**THE RECORDS:**
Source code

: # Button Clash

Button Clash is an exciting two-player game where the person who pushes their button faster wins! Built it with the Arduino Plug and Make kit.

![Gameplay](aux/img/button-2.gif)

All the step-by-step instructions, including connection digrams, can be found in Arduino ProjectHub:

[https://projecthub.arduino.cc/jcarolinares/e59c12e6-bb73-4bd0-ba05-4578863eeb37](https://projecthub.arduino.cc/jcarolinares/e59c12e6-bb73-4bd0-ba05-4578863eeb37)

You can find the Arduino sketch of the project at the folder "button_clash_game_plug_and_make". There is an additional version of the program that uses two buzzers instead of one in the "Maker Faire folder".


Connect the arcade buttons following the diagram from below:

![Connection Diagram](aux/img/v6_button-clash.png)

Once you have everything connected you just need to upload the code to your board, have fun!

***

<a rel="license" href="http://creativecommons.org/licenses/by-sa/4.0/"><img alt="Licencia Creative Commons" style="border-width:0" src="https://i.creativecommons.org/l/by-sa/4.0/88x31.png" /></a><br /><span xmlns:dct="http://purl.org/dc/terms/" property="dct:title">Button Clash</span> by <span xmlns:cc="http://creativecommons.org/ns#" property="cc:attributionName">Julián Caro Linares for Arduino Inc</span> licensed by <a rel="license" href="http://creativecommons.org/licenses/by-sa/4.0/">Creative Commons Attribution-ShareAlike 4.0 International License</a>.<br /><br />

**GOAL OF THE EXERCISE:** Copy every entry exactly as it is given.

**ANSWER FOR THE TASK:**
Source code

: # Button Clash

Button Clash is an exciting two-player game where the person who pushes their button faster wins! Built it with the Arduino Plug and Make kit.

![Gameplay](aux/img/button-2.gif)

All the step-by-step instructions, including connection digrams, can be found in Arduino ProjectHub:

[https://projecthub.arduino.cc/jcarolinares/e59c12e6-bb73-4bd0-ba05-4578863eeb37](https://projecthub.arduino.cc/jcarolinares/e59c12e6-bb73-4bd0-ba05-4578863eeb37)

You can find the Arduino sketch of the project at the folder "button_clash_game_plug_and_make". There is an additional version of the program that uses two buzzers instead of one in the "Maker Faire folder".


Connect the arcade buttons following the diagram from below:

![Connection Diagram](aux/img/v6_button-clash.png)

Once you have everything connected you just need to upload the code to your board, have fun!

***

<a rel="license" href="http://creativecommons.org/licenses/by-sa/4.0/"><img alt="Licencia Creative Commons" style="border-width:0" src="https://i.creativecommons.org/l/by-sa/4.0/88x31.png" /></a><br /><span xmlns:dct="http://purl.org/dc/terms/" property="dct:title">Button Clash</span> by <span xmlns:cc="http://creativecommons.org/ns#" property="cc:attributionName">Julián Caro Linares for Arduino Inc</span> licensed by <a rel="license" href="http://creativecommons.org/licenses/by-sa/4.0/">Creative Commons Attribution-ShareAlike 4.0 International License</a>.<br /><br />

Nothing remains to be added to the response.